___ EXTRACTED DATA

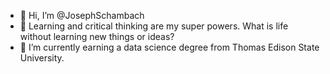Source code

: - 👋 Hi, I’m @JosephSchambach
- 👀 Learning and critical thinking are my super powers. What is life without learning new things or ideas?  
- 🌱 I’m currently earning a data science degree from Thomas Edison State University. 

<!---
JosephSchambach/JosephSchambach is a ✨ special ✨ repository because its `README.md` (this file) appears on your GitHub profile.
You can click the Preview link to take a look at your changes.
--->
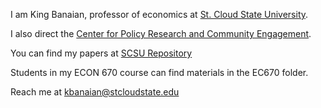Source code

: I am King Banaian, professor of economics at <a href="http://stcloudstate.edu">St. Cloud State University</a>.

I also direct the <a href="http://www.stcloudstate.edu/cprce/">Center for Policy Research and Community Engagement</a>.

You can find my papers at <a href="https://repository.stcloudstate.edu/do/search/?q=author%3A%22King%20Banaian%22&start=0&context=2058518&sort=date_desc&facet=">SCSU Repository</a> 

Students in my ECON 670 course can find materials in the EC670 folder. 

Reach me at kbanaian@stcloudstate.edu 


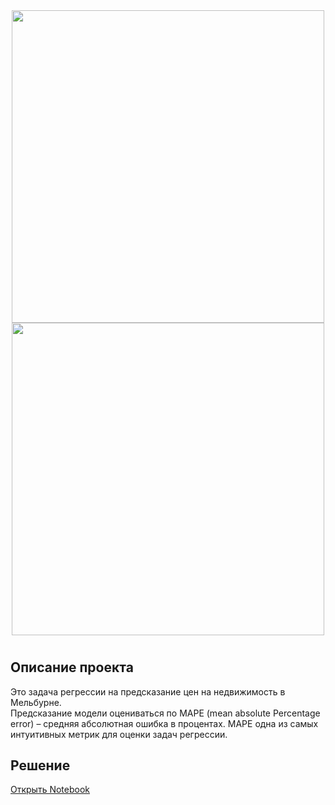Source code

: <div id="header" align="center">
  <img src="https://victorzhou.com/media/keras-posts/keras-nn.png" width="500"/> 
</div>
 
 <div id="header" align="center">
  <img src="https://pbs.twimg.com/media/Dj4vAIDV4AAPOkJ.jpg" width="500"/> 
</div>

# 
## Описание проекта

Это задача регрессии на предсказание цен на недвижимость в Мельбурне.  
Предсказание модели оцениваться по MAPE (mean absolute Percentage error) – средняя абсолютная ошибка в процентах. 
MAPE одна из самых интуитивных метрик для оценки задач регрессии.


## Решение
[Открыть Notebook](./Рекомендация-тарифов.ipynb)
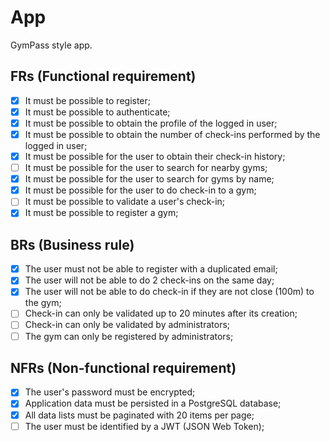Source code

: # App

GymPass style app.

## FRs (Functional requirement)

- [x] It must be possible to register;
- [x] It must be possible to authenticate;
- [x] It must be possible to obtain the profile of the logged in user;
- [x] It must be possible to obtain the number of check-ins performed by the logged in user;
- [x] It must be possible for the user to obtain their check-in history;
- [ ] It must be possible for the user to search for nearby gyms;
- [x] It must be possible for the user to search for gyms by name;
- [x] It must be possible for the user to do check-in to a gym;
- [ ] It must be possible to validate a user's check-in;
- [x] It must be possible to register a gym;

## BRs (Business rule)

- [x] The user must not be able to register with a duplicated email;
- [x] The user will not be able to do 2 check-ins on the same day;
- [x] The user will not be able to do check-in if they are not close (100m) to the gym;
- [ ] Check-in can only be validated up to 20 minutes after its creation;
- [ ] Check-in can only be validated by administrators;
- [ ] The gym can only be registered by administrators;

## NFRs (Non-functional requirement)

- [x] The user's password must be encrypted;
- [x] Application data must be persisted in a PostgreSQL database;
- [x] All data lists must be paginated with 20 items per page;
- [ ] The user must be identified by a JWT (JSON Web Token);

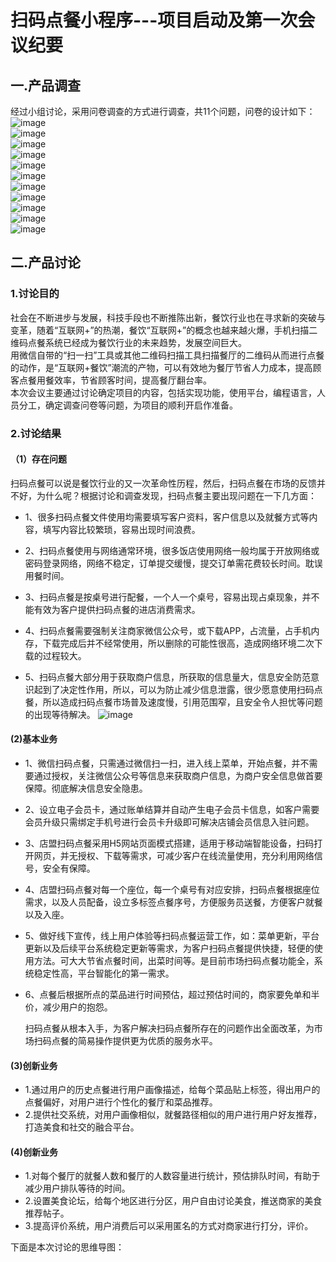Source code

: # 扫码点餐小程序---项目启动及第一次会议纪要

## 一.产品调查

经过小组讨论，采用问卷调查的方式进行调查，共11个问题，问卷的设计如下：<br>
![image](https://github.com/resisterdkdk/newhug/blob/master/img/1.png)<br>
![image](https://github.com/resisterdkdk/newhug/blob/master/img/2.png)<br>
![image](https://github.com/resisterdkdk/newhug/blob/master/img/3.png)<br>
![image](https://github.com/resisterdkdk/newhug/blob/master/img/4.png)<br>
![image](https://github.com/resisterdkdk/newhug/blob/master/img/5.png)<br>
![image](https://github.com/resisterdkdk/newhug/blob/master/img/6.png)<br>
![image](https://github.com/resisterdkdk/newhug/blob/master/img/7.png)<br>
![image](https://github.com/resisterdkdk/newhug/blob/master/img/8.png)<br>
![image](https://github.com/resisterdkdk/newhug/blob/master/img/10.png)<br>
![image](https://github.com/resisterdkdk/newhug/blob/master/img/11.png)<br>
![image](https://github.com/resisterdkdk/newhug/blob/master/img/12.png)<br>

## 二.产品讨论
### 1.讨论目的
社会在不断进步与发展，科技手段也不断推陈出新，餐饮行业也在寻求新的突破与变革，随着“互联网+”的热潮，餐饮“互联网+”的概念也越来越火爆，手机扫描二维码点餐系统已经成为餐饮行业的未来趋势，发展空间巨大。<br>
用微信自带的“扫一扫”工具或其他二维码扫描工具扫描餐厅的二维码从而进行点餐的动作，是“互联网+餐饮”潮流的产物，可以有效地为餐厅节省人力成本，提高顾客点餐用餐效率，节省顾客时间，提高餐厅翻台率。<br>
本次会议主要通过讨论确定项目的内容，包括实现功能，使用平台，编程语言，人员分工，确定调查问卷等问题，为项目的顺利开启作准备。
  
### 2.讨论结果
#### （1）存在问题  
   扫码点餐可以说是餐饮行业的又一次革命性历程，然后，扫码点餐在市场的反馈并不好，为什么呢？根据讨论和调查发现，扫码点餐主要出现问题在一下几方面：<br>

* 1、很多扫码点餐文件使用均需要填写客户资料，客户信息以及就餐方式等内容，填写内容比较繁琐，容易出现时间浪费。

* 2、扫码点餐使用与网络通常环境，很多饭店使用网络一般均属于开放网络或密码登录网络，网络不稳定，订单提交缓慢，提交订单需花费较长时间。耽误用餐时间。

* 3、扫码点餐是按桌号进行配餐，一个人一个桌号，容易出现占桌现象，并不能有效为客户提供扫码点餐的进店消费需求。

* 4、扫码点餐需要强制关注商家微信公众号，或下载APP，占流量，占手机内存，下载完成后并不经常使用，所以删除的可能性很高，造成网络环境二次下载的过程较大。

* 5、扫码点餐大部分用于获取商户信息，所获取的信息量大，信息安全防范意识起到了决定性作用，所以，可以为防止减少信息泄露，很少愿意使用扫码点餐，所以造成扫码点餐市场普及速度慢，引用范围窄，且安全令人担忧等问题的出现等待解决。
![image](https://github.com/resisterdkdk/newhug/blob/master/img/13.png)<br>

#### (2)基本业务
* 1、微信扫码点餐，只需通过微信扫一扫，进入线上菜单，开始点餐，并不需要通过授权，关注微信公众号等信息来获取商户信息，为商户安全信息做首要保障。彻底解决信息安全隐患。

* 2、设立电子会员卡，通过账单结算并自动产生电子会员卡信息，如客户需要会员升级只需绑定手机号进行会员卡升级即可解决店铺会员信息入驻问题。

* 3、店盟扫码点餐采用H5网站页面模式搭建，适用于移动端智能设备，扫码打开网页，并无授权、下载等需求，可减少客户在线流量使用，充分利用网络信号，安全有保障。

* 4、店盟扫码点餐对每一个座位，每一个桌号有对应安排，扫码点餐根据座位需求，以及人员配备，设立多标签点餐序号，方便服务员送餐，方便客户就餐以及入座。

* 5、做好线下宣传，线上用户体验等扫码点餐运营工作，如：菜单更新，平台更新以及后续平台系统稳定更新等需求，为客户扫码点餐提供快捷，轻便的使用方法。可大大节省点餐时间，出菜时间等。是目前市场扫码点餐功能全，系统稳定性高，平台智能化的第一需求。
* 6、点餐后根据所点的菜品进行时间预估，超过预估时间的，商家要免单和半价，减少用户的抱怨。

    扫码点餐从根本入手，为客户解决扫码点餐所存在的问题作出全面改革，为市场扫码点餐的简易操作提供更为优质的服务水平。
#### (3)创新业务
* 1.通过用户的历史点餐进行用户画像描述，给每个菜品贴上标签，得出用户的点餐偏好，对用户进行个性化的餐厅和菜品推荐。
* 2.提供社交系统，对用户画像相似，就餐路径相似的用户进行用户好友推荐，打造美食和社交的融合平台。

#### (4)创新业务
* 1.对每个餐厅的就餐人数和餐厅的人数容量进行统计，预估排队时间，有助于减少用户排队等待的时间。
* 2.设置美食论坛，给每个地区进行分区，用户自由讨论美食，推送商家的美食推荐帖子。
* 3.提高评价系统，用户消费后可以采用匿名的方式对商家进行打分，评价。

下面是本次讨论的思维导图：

______

→ **AIM OF THE TASK**
Repeat the listing verbatim. Skip the pictures.

→ **COMPLETED EXERCISE**
Source code

: - 👋 Hi, I’m @JosephSchambach
- 👀 Learning and critical thinking are my super powers. What is life without learning new things or ideas?  
- 🌱 I’m currently earning a data science degree from Thomas Edison State University. 

<!---
JosephSchambach/JosephSchambach is a ✨ special ✨ repository because its `README.md` (this file) appears on your GitHub profile.
You can click the Preview link to take a look at your changes.
--->
Source code

: I am King Banaian, professor of economics at <a href="http://stcloudstate.edu">St. Cloud State University</a>.

I also direct the <a href="http://www.stcloudstate.edu/cprce/">Center for Policy Research and Community Engagement</a>.

You can find my papers at <a href="https://repository.stcloudstate.edu/do/search/?q=author%3A%22King%20Banaian%22&start=0&context=2058518&sort=date_desc&facet=">SCSU Repository</a> 

Students in my ECON 670 course can find materials in the EC670 folder. 

Reach me at kbanaian@stcloudstate.edu 


Source code

: <div id="header" align="center">
  <img src="https://victorzhou.com/media/keras-posts/keras-nn.png" width="500"/> 
</div>
 
 <div id="header" align="center">
  <img src="https://pbs.twimg.com/media/Dj4vAIDV4AAPOkJ.jpg" width="500"/> 
</div>

# 
## Описание проекта

Это задача регрессии на предсказание цен на недвижимость в Мельбурне.  
Предсказание модели оцениваться по MAPE (mean absolute Percentage error) – средняя абсолютная ошибка в процентах. 
MAPE одна из самых интуитивных метрик для оценки задач регрессии.


## Решение
[Открыть Notebook](./Рекомендация-тарифов.ipynb)
Source code

: # App

GymPass style app.

## FRs (Functional requirement)

- [x] It must be possible to register;
- [x] It must be possible to authenticate;
- [x] It must be possible to obtain the profile of the logged in user;
- [x] It must be possible to obtain the number of check-ins performed by the logged in user;
- [x] It must be possible for the user to obtain their check-in history;
- [ ] It must be possible for the user to search for nearby gyms;
- [x] It must be possible for the user to search for gyms by name;
- [x] It must be possible for the user to do check-in to a gym;
- [ ] It must be possible to validate a user's check-in;
- [x] It must be possible to register a gym;

## BRs (Business rule)

- [x] The user must not be able to register with a duplicated email;
- [x] The user will not be able to do 2 check-ins on the same day;
- [x] The user will not be able to do check-in if they are not close (100m) to the gym;
- [ ] Check-in can only be validated up to 20 minutes after its creation;
- [ ] Check-in can only be validated by administrators;
- [ ] The gym can only be registered by administrators;

## NFRs (Non-functional requirement)

- [x] The user's password must be encrypted;
- [x] Application data must be persisted in a PostgreSQL database;
- [x] All data lists must be paginated with 20 items per page;
- [ ] The user must be identified by a JWT (JSON Web Token);

Source code

: # 扫码点餐小程序---项目启动及第一次会议纪要

## 一.产品调查

经过小组讨论，采用问卷调查的方式进行调查，共11个问题，问卷的设计如下：<br>
![image](https://github.com/resisterdkdk/newhug/blob/master/img/1.png)<br>
![image](https://github.com/resisterdkdk/newhug/blob/master/img/2.png)<br>
![image](https://github.com/resisterdkdk/newhug/blob/master/img/3.png)<br>
![image](https://github.com/resisterdkdk/newhug/blob/master/img/4.png)<br>
![image](https://github.com/resisterdkdk/newhug/blob/master/img/5.png)<br>
![image](https://github.com/resisterdkdk/newhug/blob/master/img/6.png)<br>
![image](https://github.com/resisterdkdk/newhug/blob/master/img/7.png)<br>
![image](https://github.com/resisterdkdk/newhug/blob/master/img/8.png)<br>
![image](https://github.com/resisterdkdk/newhug/blob/master/img/10.png)<br>
![image](https://github.com/resisterdkdk/newhug/blob/master/img/11.png)<br>
![image](https://github.com/resisterdkdk/newhug/blob/master/img/12.png)<br>

## 二.产品讨论
### 1.讨论目的
社会在不断进步与发展，科技手段也不断推陈出新，餐饮行业也在寻求新的突破与变革，随着“互联网+”的热潮，餐饮“互联网+”的概念也越来越火爆，手机扫描二维码点餐系统已经成为餐饮行业的未来趋势，发展空间巨大。<br>
用微信自带的“扫一扫”工具或其他二维码扫描工具扫描餐厅的二维码从而进行点餐的动作，是“互联网+餐饮”潮流的产物，可以有效地为餐厅节省人力成本，提高顾客点餐用餐效率，节省顾客时间，提高餐厅翻台率。<br>
本次会议主要通过讨论确定项目的内容，包括实现功能，使用平台，编程语言，人员分工，确定调查问卷等问题，为项目的顺利开启作准备。
  
### 2.讨论结果
#### （1）存在问题  
   扫码点餐可以说是餐饮行业的又一次革命性历程，然后，扫码点餐在市场的反馈并不好，为什么呢？根据讨论和调查发现，扫码点餐主要出现问题在一下几方面：<br>

* 1、很多扫码点餐文件使用均需要填写客户资料，客户信息以及就餐方式等内容，填写内容比较繁琐，容易出现时间浪费。

* 2、扫码点餐使用与网络通常环境，很多饭店使用网络一般均属于开放网络或密码登录网络，网络不稳定，订单提交缓慢，提交订单需花费较长时间。耽误用餐时间。

* 3、扫码点餐是按桌号进行配餐，一个人一个桌号，容易出现占桌现象，并不能有效为客户提供扫码点餐的进店消费需求。

* 4、扫码点餐需要强制关注商家微信公众号，或下载APP，占流量，占手机内存，下载完成后并不经常使用，所以删除的可能性很高，造成网络环境二次下载的过程较大。

* 5、扫码点餐大部分用于获取商户信息，所获取的信息量大，信息安全防范意识起到了决定性作用，所以，可以为防止减少信息泄露，很少愿意使用扫码点餐，所以造成扫码点餐市场普及速度慢，引用范围窄，且安全令人担忧等问题的出现等待解决。
![image](https://github.com/resisterdkdk/newhug/blob/master/img/13.png)<br>

#### (2)基本业务
* 1、微信扫码点餐，只需通过微信扫一扫，进入线上菜单，开始点餐，并不需要通过授权，关注微信公众号等信息来获取商户信息，为商户安全信息做首要保障。彻底解决信息安全隐患。

* 2、设立电子会员卡，通过账单结算并自动产生电子会员卡信息，如客户需要会员升级只需绑定手机号进行会员卡升级即可解决店铺会员信息入驻问题。

* 3、店盟扫码点餐采用H5网站页面模式搭建，适用于移动端智能设备，扫码打开网页，并无授权、下载等需求，可减少客户在线流量使用，充分利用网络信号，安全有保障。

* 4、店盟扫码点餐对每一个座位，每一个桌号有对应安排，扫码点餐根据座位需求，以及人员配备，设立多标签点餐序号，方便服务员送餐，方便客户就餐以及入座。

* 5、做好线下宣传，线上用户体验等扫码点餐运营工作，如：菜单更新，平台更新以及后续平台系统稳定更新等需求，为客户扫码点餐提供快捷，轻便的使用方法。可大大节省点餐时间，出菜时间等。是目前市场扫码点餐功能全，系统稳定性高，平台智能化的第一需求。
* 6、点餐后根据所点的菜品进行时间预估，超过预估时间的，商家要免单和半价，减少用户的抱怨。

    扫码点餐从根本入手，为客户解决扫码点餐所存在的问题作出全面改革，为市场扫码点餐的简易操作提供更为优质的服务水平。
#### (3)创新业务
* 1.通过用户的历史点餐进行用户画像描述，给每个菜品贴上标签，得出用户的点餐偏好，对用户进行个性化的餐厅和菜品推荐。
* 2.提供社交系统，对用户画像相似，就餐路径相似的用户进行用户好友推荐，打造美食和社交的融合平台。

#### (4)创新业务
* 1.对每个餐厅的就餐人数和餐厅的人数容量进行统计，预估排队时间，有助于减少用户排队等待的时间。
* 2.设置美食论坛，给每个地区进行分区，用户自由讨论美食，推送商家的美食推荐帖子。
* 3.提高评价系统，用户消费后可以采用匿名的方式对商家进行打分，评价。

下面是本次讨论的思维导图：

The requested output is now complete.